- Work instruction -
If a record holds a picture, omit the picture, but copy everything else below exactly.

- Dataset extract -
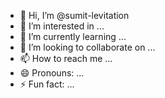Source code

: - 👋 Hi, I’m @sumit-levitation
- 👀 I’m interested in ...
- 🌱 I’m currently learning ...
- 💞️ I’m looking to collaborate on ...
- 📫 How to reach me ...
- 😄 Pronouns: ...
- ⚡ Fun fact: ...

<!---
sumit-levitation/sumit-levitation is a ✨ special ✨ repository because its `README.md` (this file) appears on your GitHub profile.
You can click the Preview link to take a look at your changes.
--->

- Reply -
Source code

: - 👋 Hi, I’m @sumit-levitation
- 👀 I’m interested in ...
- 🌱 I’m currently learning ...
- 💞️ I’m looking to collaborate on ...
- 📫 How to reach me ...
- 😄 Pronouns: ...
- ⚡ Fun fact: ...

<!---
sumit-levitation/sumit-levitation is a ✨ special ✨ repository because its `README.md` (this file) appears on your GitHub profile.
You can click the Preview link to take a look at your changes.
--->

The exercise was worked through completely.